**Brief**
The entries are to be output once more, word for word.

**Exercise material**
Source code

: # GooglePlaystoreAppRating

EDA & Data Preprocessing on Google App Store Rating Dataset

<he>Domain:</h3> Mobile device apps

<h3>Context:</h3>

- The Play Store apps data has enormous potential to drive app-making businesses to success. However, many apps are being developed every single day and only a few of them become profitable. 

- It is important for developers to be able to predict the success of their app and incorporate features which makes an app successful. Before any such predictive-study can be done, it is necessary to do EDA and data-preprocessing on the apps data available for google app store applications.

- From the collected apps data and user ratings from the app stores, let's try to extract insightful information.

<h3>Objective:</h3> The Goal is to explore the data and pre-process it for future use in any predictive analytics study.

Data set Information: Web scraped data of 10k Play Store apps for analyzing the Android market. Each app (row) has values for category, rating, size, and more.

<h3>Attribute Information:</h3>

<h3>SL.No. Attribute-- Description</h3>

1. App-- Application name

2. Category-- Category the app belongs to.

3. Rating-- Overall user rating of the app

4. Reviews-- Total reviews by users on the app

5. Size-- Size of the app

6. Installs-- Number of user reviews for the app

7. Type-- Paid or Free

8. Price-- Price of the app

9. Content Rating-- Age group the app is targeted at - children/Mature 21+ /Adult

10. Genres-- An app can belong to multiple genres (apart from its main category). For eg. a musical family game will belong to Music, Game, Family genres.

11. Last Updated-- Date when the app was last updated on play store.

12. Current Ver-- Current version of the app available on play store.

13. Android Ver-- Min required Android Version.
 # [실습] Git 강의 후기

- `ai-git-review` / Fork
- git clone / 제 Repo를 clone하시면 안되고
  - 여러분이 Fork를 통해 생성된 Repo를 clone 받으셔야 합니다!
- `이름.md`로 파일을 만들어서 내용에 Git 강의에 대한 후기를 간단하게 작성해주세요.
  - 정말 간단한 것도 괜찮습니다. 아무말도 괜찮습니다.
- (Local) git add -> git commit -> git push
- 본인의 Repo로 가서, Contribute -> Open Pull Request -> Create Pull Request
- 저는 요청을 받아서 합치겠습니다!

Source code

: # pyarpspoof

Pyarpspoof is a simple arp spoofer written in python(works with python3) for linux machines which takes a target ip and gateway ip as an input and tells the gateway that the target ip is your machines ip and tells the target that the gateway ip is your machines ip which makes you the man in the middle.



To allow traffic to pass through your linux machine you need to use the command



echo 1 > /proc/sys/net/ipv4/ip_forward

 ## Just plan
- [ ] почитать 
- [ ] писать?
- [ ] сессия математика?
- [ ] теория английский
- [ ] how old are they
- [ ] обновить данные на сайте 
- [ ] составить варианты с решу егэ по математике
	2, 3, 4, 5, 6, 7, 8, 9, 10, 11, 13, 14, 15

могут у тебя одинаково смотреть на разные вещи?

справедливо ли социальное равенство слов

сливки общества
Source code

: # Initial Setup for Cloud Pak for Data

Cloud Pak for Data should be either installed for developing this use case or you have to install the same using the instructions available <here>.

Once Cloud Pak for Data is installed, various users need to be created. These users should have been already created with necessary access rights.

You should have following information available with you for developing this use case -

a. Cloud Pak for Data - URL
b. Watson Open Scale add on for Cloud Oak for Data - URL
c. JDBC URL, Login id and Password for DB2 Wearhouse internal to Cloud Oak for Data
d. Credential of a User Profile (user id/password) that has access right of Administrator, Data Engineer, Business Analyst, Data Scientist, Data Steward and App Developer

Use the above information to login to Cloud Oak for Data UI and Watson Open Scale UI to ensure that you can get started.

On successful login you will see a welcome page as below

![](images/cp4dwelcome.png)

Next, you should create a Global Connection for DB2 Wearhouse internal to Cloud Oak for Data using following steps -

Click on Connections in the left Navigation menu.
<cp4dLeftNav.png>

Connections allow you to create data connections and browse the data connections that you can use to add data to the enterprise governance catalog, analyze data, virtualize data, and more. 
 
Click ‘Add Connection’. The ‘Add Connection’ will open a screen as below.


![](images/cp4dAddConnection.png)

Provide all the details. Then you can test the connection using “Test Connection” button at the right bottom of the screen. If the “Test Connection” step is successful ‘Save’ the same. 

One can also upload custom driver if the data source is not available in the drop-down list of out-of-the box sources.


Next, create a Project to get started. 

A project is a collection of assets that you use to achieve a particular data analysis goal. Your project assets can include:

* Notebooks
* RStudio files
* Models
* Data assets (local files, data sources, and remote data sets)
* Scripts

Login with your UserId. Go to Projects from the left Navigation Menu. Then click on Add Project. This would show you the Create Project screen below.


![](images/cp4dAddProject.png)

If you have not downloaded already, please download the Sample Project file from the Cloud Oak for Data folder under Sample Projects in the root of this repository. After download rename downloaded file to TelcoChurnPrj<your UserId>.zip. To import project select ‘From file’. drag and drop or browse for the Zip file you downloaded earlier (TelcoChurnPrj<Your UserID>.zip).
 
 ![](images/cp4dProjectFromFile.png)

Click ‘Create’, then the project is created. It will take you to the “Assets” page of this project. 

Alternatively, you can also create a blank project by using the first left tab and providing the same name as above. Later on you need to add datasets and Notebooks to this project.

**Answer to the problem**
Source code

: # GooglePlaystoreAppRating

EDA & Data Preprocessing on Google App Store Rating Dataset

<he>Domain:</h3> Mobile device apps

<h3>Context:</h3>

- The Play Store apps data has enormous potential to drive app-making businesses to success. However, many apps are being developed every single day and only a few of them become profitable. 

- It is important for developers to be able to predict the success of their app and incorporate features which makes an app successful. Before any such predictive-study can be done, it is necessary to do EDA and data-preprocessing on the apps data available for google app store applications.

- From the collected apps data and user ratings from the app stores, let's try to extract insightful information.

<h3>Objective:</h3> The Goal is to explore the data and pre-process it for future use in any predictive analytics study.

Data set Information: Web scraped data of 10k Play Store apps for analyzing the Android market. Each app (row) has values for category, rating, size, and more.

<h3>Attribute Information:</h3>

<h3>SL.No. Attribute-- Description</h3>

1. App-- Application name

2. Category-- Category the app belongs to.

3. Rating-- Overall user rating of the app

4. Reviews-- Total reviews by users on the app

5. Size-- Size of the app

6. Installs-- Number of user reviews for the app

7. Type-- Paid or Free

8. Price-- Price of the app

9. Content Rating-- Age group the app is targeted at - children/Mature 21+ /Adult

10. Genres-- An app can belong to multiple genres (apart from its main category). For eg. a musical family game will belong to Music, Game, Family genres.

11. Last Updated-- Date when the app was last updated on play store.

12. Current Ver-- Current version of the app available on play store.

13. Android Ver-- Min required Android Version.
 # [실습] Git 강의 후기

- `ai-git-review` / Fork
- git clone / 제 Repo를 clone하시면 안되고
  - 여러분이 Fork를 통해 생성된 Repo를 clone 받으셔야 합니다!
- `이름.md`로 파일을 만들어서 내용에 Git 강의에 대한 후기를 간단하게 작성해주세요.
  - 정말 간단한 것도 괜찮습니다. 아무말도 괜찮습니다.
- (Local) git add -> git commit -> git push
- 본인의 Repo로 가서, Contribute -> Open Pull Request -> Create Pull Request
- 저는 요청을 받아서 합치겠습니다!

Source code

: # pyarpspoof

Pyarpspoof is a simple arp spoofer written in python(works with python3) for linux machines which takes a target ip and gateway ip as an input and tells the gateway that the target ip is your machines ip and tells the target that the gateway ip is your machines ip which makes you the man in the middle.



To allow traffic to pass through your linux machine you need to use the command



echo 1 > /proc/sys/net/ipv4/ip_forward

 ## Just plan
- [ ] почитать 
- [ ] писать?
- [ ] сессия математика?
- [ ] теория английский
- [ ] how old are they
- [ ] обновить данные на сайте 
- [ ] составить варианты с решу егэ по математике
	2, 3, 4, 5, 6, 7, 8, 9, 10, 11, 13, 14, 15

могут у тебя одинаково смотреть на разные вещи?

справедливо ли социальное равенство слов

сливки общества
Source code

: # Initial Setup for Cloud Pak for Data

Cloud Pak for Data should be either installed for developing this use case or you have to install the same using the instructions available <here>.

Once Cloud Pak for Data is installed, various users need to be created. These users should have been already created with necessary access rights.

You should have following information available with you for developing this use case -

a. Cloud Pak for Data - URL
b. Watson Open Scale add on for Cloud Oak for Data - URL
c. JDBC URL, Login id and Password for DB2 Wearhouse internal to Cloud Oak for Data
d. Credential of a User Profile (user id/password) that has access right of Administrator, Data Engineer, Business Analyst, Data Scientist, Data Steward and App Developer

Use the above information to login to Cloud Oak for Data UI and Watson Open Scale UI to ensure that you can get started.

On successful login you will see a welcome page as below

![](images/cp4dwelcome.png)

Next, you should create a Global Connection for DB2 Wearhouse internal to Cloud Oak for Data using following steps -

Click on Connections in the left Navigation menu.
<cp4dLeftNav.png>

Connections allow you to create data connections and browse the data connections that you can use to add data to the enterprise governance catalog, analyze data, virtualize data, and more. 
 
Click ‘Add Connection’. The ‘Add Connection’ will open a screen as below.


![](images/cp4dAddConnection.png)

Provide all the details. Then you can test the connection using “Test Connection” button at the right bottom of the screen. If the “Test Connection” step is successful ‘Save’ the same. 

One can also upload custom driver if the data source is not available in the drop-down list of out-of-the box sources.


Next, create a Project to get started. 

A project is a collection of assets that you use to achieve a particular data analysis goal. Your project assets can include:

* Notebooks
* RStudio files
* Models
* Data assets (local files, data sources, and remote data sets)
* Scripts

Login with your UserId. Go to Projects from the left Navigation Menu. Then click on Add Project. This would show you the Create Project screen below.


![](images/cp4dAddProject.png)

If you have not downloaded already, please download the Sample Project file from the Cloud Oak for Data folder under Sample Projects in the root of this repository. After download rename downloaded file to TelcoChurnPrj<your UserId>.zip. To import project select ‘From file’. drag and drop or browse for the Zip file you downloaded earlier (TelcoChurnPrj<Your UserID>.zip).
 
 ![](images/cp4dProjectFromFile.png)

Click ‘Create’, then the project is created. It will take you to the “Assets” page of this project. 

Alternatively, you can also create a blank project by using the first left tab and providing the same name as above. Later on you need to add datasets and Notebooks to this project.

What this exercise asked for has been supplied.